▶ Try it
Every line below from the one with "saving debug photos" through the one with "by: mohamed fares" should be retyped exactly, both ends included; no other lines and no pictures.

▶ Provided data

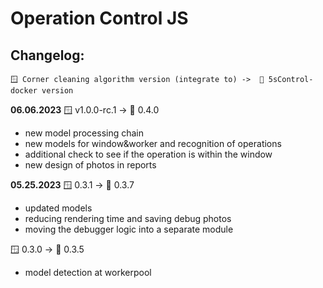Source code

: # Operation Control JS

## Changelog:
`🪟 Corner cleaning algorithm version (integrate to) ->  🐋 5sControl-docker version`

**06.06.2023**
🪟 v1.0.0-rc.1 -> 🐋 0.4.0
+ new model processing chain
+ new models for window&worker and recognition of operations
+ additional check to see if the operation is within the window
+ new design of photos in reports

**05.25.2023**
🪟 0.3.1 -> 🐋 0.3.7
+ updated models
+ reducing rendering time and saving debug photos
+ moving the debugger logic into a separate module

🪟 0.3.0 -> 🐋 0.3.5
+ model detection at workerpool
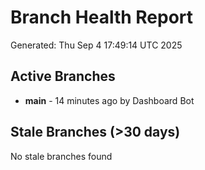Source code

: # Branch Health Report
Generated: Thu Sep  4 17:49:14 UTC 2025

## Active Branches
- **main** - 14 minutes ago by Dashboard Bot

## Stale Branches (>30 days)
No stale branches found
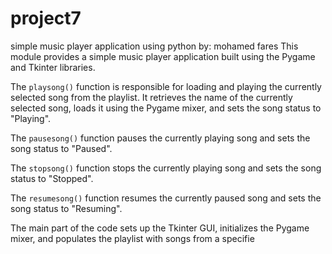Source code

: # project7
simple music player application using python 
by: mohamed fares
This module provides a simple music player application built using the Pygame and Tkinter libraries.

The `playsong()` function is responsible for loading and playing the currently selected song from the playlist. 
It retrieves the name of the currently selected song, loads it using the Pygame mixer, and sets the song status to "Playing".

The `pausesong()` function pauses the currently playing song and sets the song status to "Paused".

The `stopsong()` function stops the currently playing song and sets the song status to "Stopped".

The `resumesong()` function resumes the currently paused song and sets the song status to "Resuming".

The main part of the code sets up the Tkinter GUI, initializes the Pygame mixer, and populates the playlist with songs from a specifie
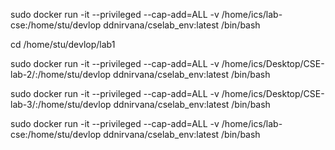 sudo docker run -it --privileged --cap-add=ALL -v /home/ics/lab-cse:/home/stu/devlop ddnirvana/cselab_env:latest /bin/bash

cd /home/stu/devlop/lab1

sudo docker run -it --privileged --cap-add=ALL -v /home/ics/Desktop/CSE-lab-2/:/home/stu/devlop ddnirvana/cselab_env:latest /bin/bash

sudo docker run -it --privileged --cap-add=ALL -v /home/ics/Desktop/CSE-lab-3/:/home/stu/devlop ddnirvana/cselab_env:latest /bin/bash



sudo docker run -it --privileged --cap-add=ALL -v /home/ics/lab-cse:/home/stu/devlop ddnirvana/cselab_env:latest /bin/bash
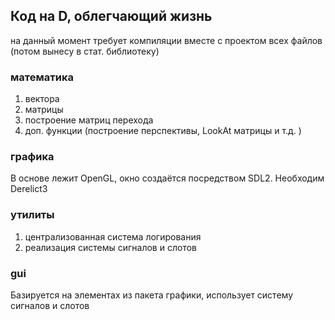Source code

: ## Код на D, облегчающий жизнь

на данный момент требует компиляции вместе с проектом всех файлов
(потом вынесу в стат. библиотеку)

### математика
1. вектора
2. матрицы
3. построение матриц перехода
4. доп. функции (построение перспективы, LookAt матрицы и т.д. )

### графика

В основе лежит OpenGL, окно создаётся посредством SDL2.
Необходим Derelict3

### утилиты
1. централизованная система логирования
2. реализация системы сигналов и слотов

### gui

Базируется на элементах из пакета графики,
использует систему сигналов и слотов

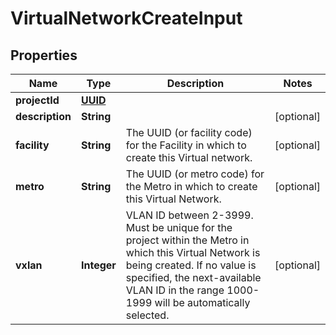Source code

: 
# VirtualNetworkCreateInput

## Properties
Name | Type | Description | Notes
------------ | ------------- | ------------- | -------------
**projectId** | [**UUID**](UUID.md) |  | 
**description** | **String** |  |  [optional]
**facility** | **String** | The UUID (or facility code) for the Facility in which to create this Virtual network. |  [optional]
**metro** | **String** | The UUID (or metro code) for the Metro in which to create this Virtual Network. |  [optional]
**vxlan** | **Integer** | VLAN ID between 2-3999. Must be unique for the project within the Metro in which this Virtual Network is being created. If no value is specified, the next-available VLAN ID in the range 1000-1999 will be automatically selected. |  [optional]



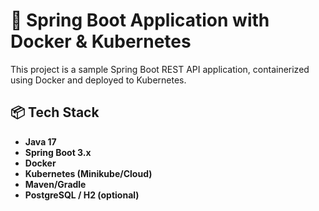 # 🚀 Spring Boot Application with Docker & Kubernetes

This project is a sample Spring Boot REST API application, containerized using Docker and deployed to Kubernetes.

## 📦 Tech Stack

- **Java 17**
- **Spring Boot 3.x**
- **Docker**
- **Kubernetes (Minikube/Cloud)**
- **Maven/Gradle**
- **PostgreSQL / H2 (optional)**
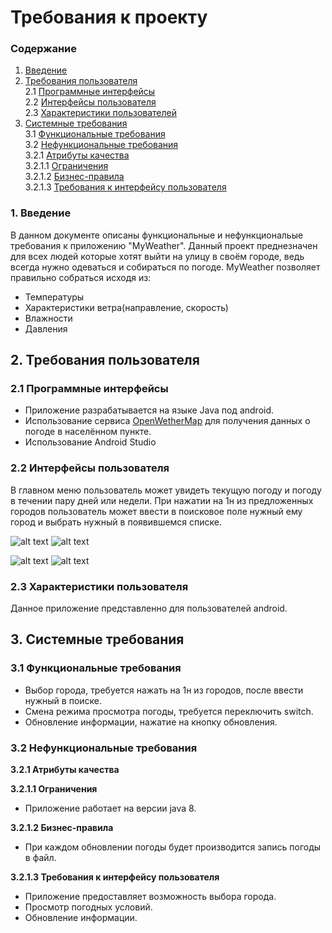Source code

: # Требования к проекту### Содержание1. [Введение](#1)2. [Требования пользователя](#2) <br>2.1 [Программные интерфейсы](#2.1) <br>2.2 [Интерфейсы пользователя](#2.2) <br>2.3 [Характеристики пользователей](#2.3)<br>3. [Системные требования](#3)<br>3.1 [Функциональные требования](#3.1)<br> 3.2 [Нефункциональные требования](#3.2)<br>3.2.1 [Атрибуты качества](#3.2.1)<br>3.2.1.1 [Ограничения](#3.2.1.1)<br>3.2.1.2 [Бизнес-правила](#3.2.1.2)<br>3.2.1.3 [Требования к интерфейсу пользователя](#3.2.1.3)<br>### 1. Введение <a name="1"></a>В данном документе описаны функциональные и нефункциональые требования к приложению "MyWeather".Данный проект преднезначен для всех людей которые хотят выйти на улицу в своём городе, ведь всегда нужно одеваться и собираться по погоде.MyWeather позволяет правильно собраться исходя из:* Температуры* Характеристики ветра(направление, скорость)* Влажности* Давления## 2. Требования пользователя <a name="2"></a>### 2.1 Программные интерфейсы <a name="2.1"></a>* Приложение разрабатывается на языке Java под android.* Использование сервиса [OpenWetherMap](https://openweathermap.org) для получения данных о погоде в населённом пункте.* Использование Android Studio### 2.2 Интерфейсы пользователя <a name="2.2"></a>В главном меню пользователь может увидеть текущую погоду и погоду в течении пару дней или недели. При нажатии на 1н из предложенных городов пользователь может ввести в поисковое поле нужный ему город и выбрать нужный в появившемся списке.![alt text](https://github.com/vampir9939/Tritpo/blob/master/MyWeather/Documentation/Mockup/MainMenu.PNG "Application main window")![alt text](https://github.com/vampir9939/Tritpo/blob/master/MyWeather/Documentation/Mockup/MainMenu24h.PNG "Application main window 24h")![alt text](https://github.com/vampir9939/Tritpo/blob/master/MyWeather/Documentation/Mockup/MainMenuWeek.PNG "Application main window Week")![alt text](https://github.com/vampir9939/Tritpo/blob/master/MyWeather/Documentation/Mockup/СhooseSity.PNG "СhooseSity")### 2.3 Характеристики пользователя <a name="2.3"></a>Данное приложение представленно для пользователей android.## 3. Системные требования <a name="3"></a>### 3.1 Функциональные требования <a name="3.1"></a>* Выбор города, требуется нажать на 1н из городов, после ввести нужный в поиске.* Смена режима просмотра погоды, требуется переключить switch.* Обновление информации, нажатие на кнопку обновления.### 3.2 Нефункциональные требования <a name="3.2"></a>**3.2.1 Атрибуты качества<a name="3.2.1"></a>****3.2.1.1 Ограничения <a name="3.2.1.1"></a>*** Приложение работает на версии java 8.**3.2.1.2 Бизнес-правила <a name="3.2.1.2"></a>*** При каждом обновлении погоды будет производится запись погоды в файл.**3.2.1.3 Требования к интерфейсу пользователя <a name="3.2.1.3"></a>*** Приложение предоставляет возможность выбора города.* Просмотр погодных условий.* Обновление информации.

▶ Answer to this exercise
+ reducing rendering time and saving debug photos
+ moving the debugger logic into a separate module

🪟 0.3.0 -> 🐋 0.3.5
+ model detection at workerpool
Source code

: # Branch Health Report
Generated: Thu Sep  4 17:49:14 UTC 2025

## Active Branches
- **main** - 14 minutes ago by Dashboard Bot

## Stale Branches (>30 days)
No stale branches found
Source code

: # project7
simple music player application using python 
by: mohamed fares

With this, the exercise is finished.